In 1929, all cyclists had to do their own repairs, and had to finish with their bicycle they started with. This had caused Victor Fontan to quit the race while he was leading. In 1930, this rule was abandoned, and from now on, cyclists could get help when they had mechanical problems.

From 1927 to 1929, some stages were run in the team-time-trial format. This was completely abandoned in 1930.

The first live radio broadcast from the Tour de France happened in 1930.
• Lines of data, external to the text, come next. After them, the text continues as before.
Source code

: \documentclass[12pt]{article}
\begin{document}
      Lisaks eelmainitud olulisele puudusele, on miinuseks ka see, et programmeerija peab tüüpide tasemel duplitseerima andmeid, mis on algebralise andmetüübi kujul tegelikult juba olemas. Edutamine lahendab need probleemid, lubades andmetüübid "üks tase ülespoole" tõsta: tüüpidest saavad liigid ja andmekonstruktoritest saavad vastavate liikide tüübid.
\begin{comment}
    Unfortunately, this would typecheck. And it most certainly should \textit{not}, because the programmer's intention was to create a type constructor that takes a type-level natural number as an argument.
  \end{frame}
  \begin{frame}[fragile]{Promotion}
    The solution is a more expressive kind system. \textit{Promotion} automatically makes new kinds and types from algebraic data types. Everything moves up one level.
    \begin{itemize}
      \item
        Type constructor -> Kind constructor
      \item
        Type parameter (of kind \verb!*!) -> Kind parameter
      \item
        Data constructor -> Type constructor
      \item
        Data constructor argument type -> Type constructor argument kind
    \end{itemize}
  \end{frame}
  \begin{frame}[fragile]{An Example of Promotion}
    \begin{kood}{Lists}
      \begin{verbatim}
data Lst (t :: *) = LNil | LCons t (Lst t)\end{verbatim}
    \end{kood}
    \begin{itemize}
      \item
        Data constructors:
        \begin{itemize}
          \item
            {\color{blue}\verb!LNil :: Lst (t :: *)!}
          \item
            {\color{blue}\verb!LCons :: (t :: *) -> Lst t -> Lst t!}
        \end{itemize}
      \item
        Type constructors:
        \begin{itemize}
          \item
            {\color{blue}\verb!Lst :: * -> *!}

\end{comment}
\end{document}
Two extra prizes were given in 1930, donated by the Soors brothers from Grand Sport. The cyclist who led the general classification, and therefore wore the yellow jersey, received the Maillot d'or (French for golden jersey), which was 1000 francs for every stage. The best touriste-routier in the general classification received the Maillot d'argent (French for silver jersey), which was 500 francs per stage. Despite the name, there was no silver jersey worn by the best touriste-routier.

Teams

For the first time, the Tour was run with national teams. Belgium, Italy, Spain, Germany and France each sent a team composed of eight cyclists. Additionally, 60 cyclists started as touriste-routiers, most of them French. Some of them were grouped in regional teams.

One of the notable cyclists was Alfredo Binda, riding in the Italian national team. He had dominated the Giro d'Italia in the recent years, winning the 1925, 1927, 1928 and 1929 editions; in 1929 he had done so by winning eight consecutive stages. For the 1930 Giro d'Italia, he was paid money not to compete, so he started in the Tour de France that year.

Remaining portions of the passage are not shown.